Perioperative care of the pediatric cardiac surgical patient requires a multidisciplinary team that includes cardiologists, cardiothoracic surgeons, anesthesiologists, and intensivists as well as multiple other support staff. A well-functioning system requires coordinated effort and communication. This chapter focuses on common perioperative critical care challenges encountered in the care of pediatric cardiac surgical patients, with emphasis on physiologic basis, diagnosis, and treatment.
Management of children with congenital heart disease (CHD) requires an understanding of neonatal/pediatric cardiopulmonary physiology and how this differs from the adult. First, neonatal and pediatric cardiac output (CO) is significantly more reliant on heart rate (vs stroke volume) than in the adult patient. As such, these patients will maintain a “normal” blood pressure despite impending shock by increasing heart rate to maintain CO. The neonatal and pediatric myocardium is less compliant (compared to an older child or adult) and is less tolerant of changes in preload and afterload. Oxygen consumption is also increased compared with adult patients, and lung volumes are obviously smaller. In order to maintain oxygen supply in the face of increased consumption with smaller lung volumes, minute ventilation is increased with higher respiratory rates.
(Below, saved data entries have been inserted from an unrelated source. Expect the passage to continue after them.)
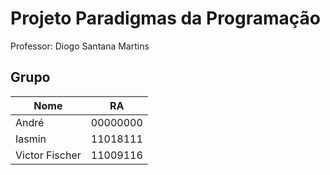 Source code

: # Projeto Paradigmas da Programação

Professor: Diogo Santana Martins

## Grupo
| Nome           | RA       | 
| -------------- | -------- | 
| André          | 00000000 | 
| Iasmin         | 11018111 |
| Victor Fischer | 11009116 |

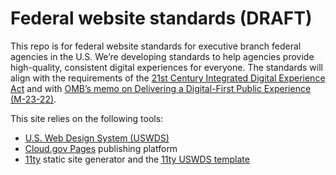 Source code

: # Federal website standards (DRAFT)

This repo is for federal website standards for executive branch federal agencies in the U.S. We’re developing standards to help agencies provide high-quality, consistent digital experiences for everyone. The standards will align with the requirements of the [21st Century Integrated Digital Experience Act](https://www.congress.gov/bill/115th-congress/house-bill/5759/text) and with [OMB’s memo on Delivering a Digital-First Public Experience (M-23-22)](https://www.whitehouse.gov/omb/management/ofcio/delivering-a-digital-first-public-experience/). 

This site relies on the following tools: 
- [U.S. Web Design System (USWDS)](https://designsystem.digital.gov/)
- [Cloud.gov Pages](https://cloud.gov/pages/) publishing platform
- [11ty](https://www.11ty.dev/) static site generator and the [11ty USWDS template](https://github.com/cloud-gov/pages-uswds-11ty)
In addition, infants breathe below their functional residual capacity (FRC), and lung units are collapsed and reopened with each breath. This unique physiology results in low tolerance to apnea and very rapid desaturation.
Neonates also have potential for labile pulmonary vascular resistance (PVR) as they transition from fetal to newborn circulation in the first few days of life. Furthermore, neonatal pulmonary physiology differs from that of an older child because of the increased chest wall compliance, reliance on the diaphragm for optimal mechanics, and increased propensity for atelectasis. The preoperative management of neonates with significant unrepaired CHD requires an understanding of both general neonatal cardiopulmonary physiology as well as the specific impact of the particular lesion(s).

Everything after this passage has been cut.